### Task prompt
Copy each line of the records that includes "openweathermap".

Recorded data

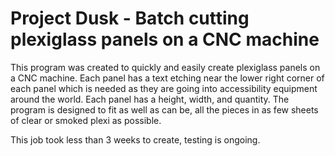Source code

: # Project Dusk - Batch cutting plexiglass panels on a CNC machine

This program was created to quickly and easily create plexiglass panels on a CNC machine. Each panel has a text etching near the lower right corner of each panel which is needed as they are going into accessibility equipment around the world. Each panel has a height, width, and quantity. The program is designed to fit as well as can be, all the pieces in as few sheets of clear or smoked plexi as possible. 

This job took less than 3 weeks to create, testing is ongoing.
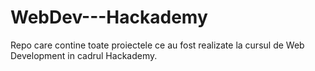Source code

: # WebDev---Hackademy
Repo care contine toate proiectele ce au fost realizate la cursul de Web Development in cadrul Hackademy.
* * *
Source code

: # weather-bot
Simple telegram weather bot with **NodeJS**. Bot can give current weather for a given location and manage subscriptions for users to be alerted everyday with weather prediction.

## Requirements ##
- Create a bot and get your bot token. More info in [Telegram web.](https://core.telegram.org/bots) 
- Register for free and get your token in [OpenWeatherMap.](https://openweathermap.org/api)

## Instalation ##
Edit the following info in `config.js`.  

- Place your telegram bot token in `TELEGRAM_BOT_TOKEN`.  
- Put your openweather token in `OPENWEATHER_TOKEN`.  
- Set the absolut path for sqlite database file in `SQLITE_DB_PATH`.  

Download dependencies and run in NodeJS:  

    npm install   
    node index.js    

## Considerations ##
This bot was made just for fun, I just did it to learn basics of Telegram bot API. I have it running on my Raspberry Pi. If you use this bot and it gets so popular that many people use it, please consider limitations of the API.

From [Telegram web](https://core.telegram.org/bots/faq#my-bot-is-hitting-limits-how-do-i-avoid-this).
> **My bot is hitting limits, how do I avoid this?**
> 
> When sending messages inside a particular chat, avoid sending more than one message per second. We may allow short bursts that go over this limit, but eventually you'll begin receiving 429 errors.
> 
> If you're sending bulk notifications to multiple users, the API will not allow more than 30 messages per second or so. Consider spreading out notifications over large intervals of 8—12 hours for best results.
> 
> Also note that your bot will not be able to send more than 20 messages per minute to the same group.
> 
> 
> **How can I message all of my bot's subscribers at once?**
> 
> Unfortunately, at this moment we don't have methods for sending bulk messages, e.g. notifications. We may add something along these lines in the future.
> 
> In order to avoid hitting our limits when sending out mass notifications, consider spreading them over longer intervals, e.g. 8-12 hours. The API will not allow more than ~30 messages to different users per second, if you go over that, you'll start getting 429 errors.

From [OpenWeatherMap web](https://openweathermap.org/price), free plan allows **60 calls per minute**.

### Response to this exercise
- Register for free and get your token in [OpenWeatherMap.](https://openweathermap.org/api)
From [OpenWeatherMap web](https://openweathermap.org/price), free plan allows **60 calls per minute**.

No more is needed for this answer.